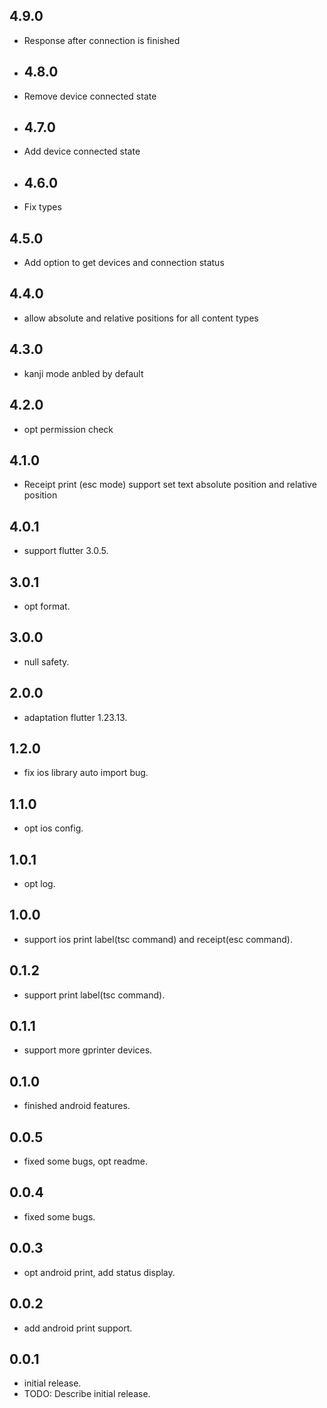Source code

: ## 4.9.0

* Response after connection is finished

* ## 4.8.0

* Remove device connected state

* ## 4.7.0

* Add device connected state

* ## 4.6.0

* Fix types

## 4.5.0

* Add option to get devices and connection status

## 4.4.0

* allow absolute and relative positions for all content types

## 4.3.0

* kanji mode anbled by default 

## 4.2.0

* opt permission check


## 4.1.0

* Receipt print (esc mode) support set text absolute position and relative position

## 4.0.1

* support flutter 3.0.5.

## 3.0.1

* opt format.

## 3.0.0

* null safety.

## 2.0.0

* adaptation flutter 1.23.13.

## 1.2.0

* fix ios library auto import bug.

## 1.1.0

* opt ios config.


## 1.0.1

* opt log.


## 1.0.0

* support ios print label(tsc command) and receipt(esc command).

## 0.1.2

* support print label(tsc command).

## 0.1.1

* support more gprinter devices.

## 0.1.0

* finished android features.

## 0.0.5

* fixed some bugs, opt readme.

## 0.0.4

* fixed some bugs.

## 0.0.3

* opt android print, add status display.

## 0.0.2

* add android print support.

## 0.0.1

* initial release.
* TODO: Describe initial release.

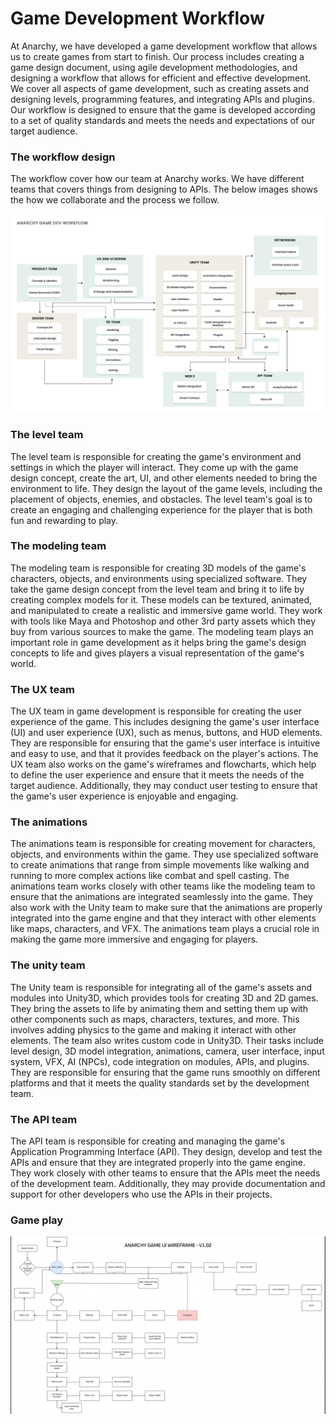 # Game Development Workflow

At Anarchy, we have developed a game development workflow that allows us to create games from start to finish. Our process includes creating a game design document, using agile development methodologies, and designing a workflow that allows for efficient and effective development. We cover all aspects of game development, such as creating assets and designing levels, programming features, and integrating APIs and plugins. Our workflow is designed to ensure that the game is developed according to a set of quality standards and meets the needs and expectations of our target audience.

### The workflow design

The workflow cover how our team at Anarchy works. We have different teams that covers things from designing to APIs. The below images shows the how we collaborate and the process we follow. 

![game dev workflow copy (1).jpg](..\static\img\game_dev_workflow_copy_(1).jpg)

### The level team

The level team is responsible for creating the game's environment and settings in which the player will interact. They come up with the game design concept, create the art, UI, and other elements needed to bring the environment to life. They design the layout of the game levels, including the placement of objects, enemies, and obstacles. The level team's goal is to create an engaging and challenging experience for the player that is both fun and rewarding to play.

### The modeling team

The modeling team is responsible for creating 3D models of the game's characters, objects, and environments using specialized software. They take the game design concept from the level team and bring it to life by creating complex models for it. These models can be textured, animated, and manipulated to create a realistic and immersive game world. They work with tools like Maya and Photoshop and other 3rd party assets which they buy from various sources to make the game. The modeling team plays an important role in game development as it helps bring the game's design concepts to life and gives players a visual representation of the game's world.

### The UX team

The UX team in game development is responsible for creating the user experience of the game. This includes designing the game's user interface (UI) and user experience (UX), such as menus, buttons, and HUD elements. They are responsible for ensuring that the game's user interface is intuitive and easy to use, and that it provides feedback on the player's actions. The UX team also works on the game's wireframes and flowcharts, which help to define the user experience and ensure that it meets the needs of the target audience. Additionally, they may conduct user testing to ensure that the game's user experience is enjoyable and engaging.

### The animations

The animations team is responsible for creating movement for characters, objects, and environments within the game. They use specialized software to create animations that range from simple movements like walking and running to more complex actions like combat and spell casting. The animations team works closely with other teams like the modeling team to ensure that the animations are integrated seamlessly into the game. They also work with the Unity team to make sure that the animations are properly integrated into the game engine and that they interact with other elements like maps, characters, and VFX. The animations team plays a crucial role in making the game more immersive and engaging for players.

### The unity team

The Unity team is responsible for integrating all of the game's assets and modules into Unity3D, which provides tools for creating 3D and 2D games. They bring the assets to life by animating them and setting them up with other components such as maps, characters, textures, and more. This involves adding physics to the game and making it interact with other elements. The team also writes custom code in Unity3D. Their tasks include level design, 3D model integration, animations, camera, user interface, input system, VFX, AI (NPCs), code integration on modules, APIs, and plugins. They are responsible for ensuring that the game runs smoothly on different platforms and that it meets the quality standards set by the development team.

### The API team

The API team is responsible for creating and managing the game's Application Programming Interface (API). They design, develop and test the APIs and ensure that they are integrated properly into the game engine. They work closely with other teams to ensure that the APIs meet the needs of the development team. Additionally, they may provide documentation and support for other developers who use the APIs in their projects.

### **Game play**

![Wireframe_UI_Flow.jpg](..\static\img\Wireframe_UI_Flow.jpg)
● ● ● ●
(Your assignment): Pull out every line of the entries that includes the word "immersive".

(Result of this task):
The modeling team is responsible for creating 3D models of the game's characters, objects, and environments using specialized software. They take the game design concept from the level team and bring it to life by creating complex models for it. These models can be textured, animated, and manipulated to create a realistic and immersive game world. They work with tools like Maya and Photoshop and other 3rd party assets which they buy from various sources to make the game. The modeling team plays an important role in game development as it helps bring the game's design concepts to life and gives players a visual representation of the game's world.
The animations team is responsible for creating movement for characters, objects, and environments within the game. They use specialized software to create animations that range from simple movements like walking and running to more complex actions like combat and spell casting. The animations team works closely with other teams like the modeling team to ensure that the animations are integrated seamlessly into the game. They also work with the Unity team to make sure that the animations are properly integrated into the game engine and that they interact with other elements like maps, characters, and VFX. The animations team plays a crucial role in making the game more immersive and engaging for players.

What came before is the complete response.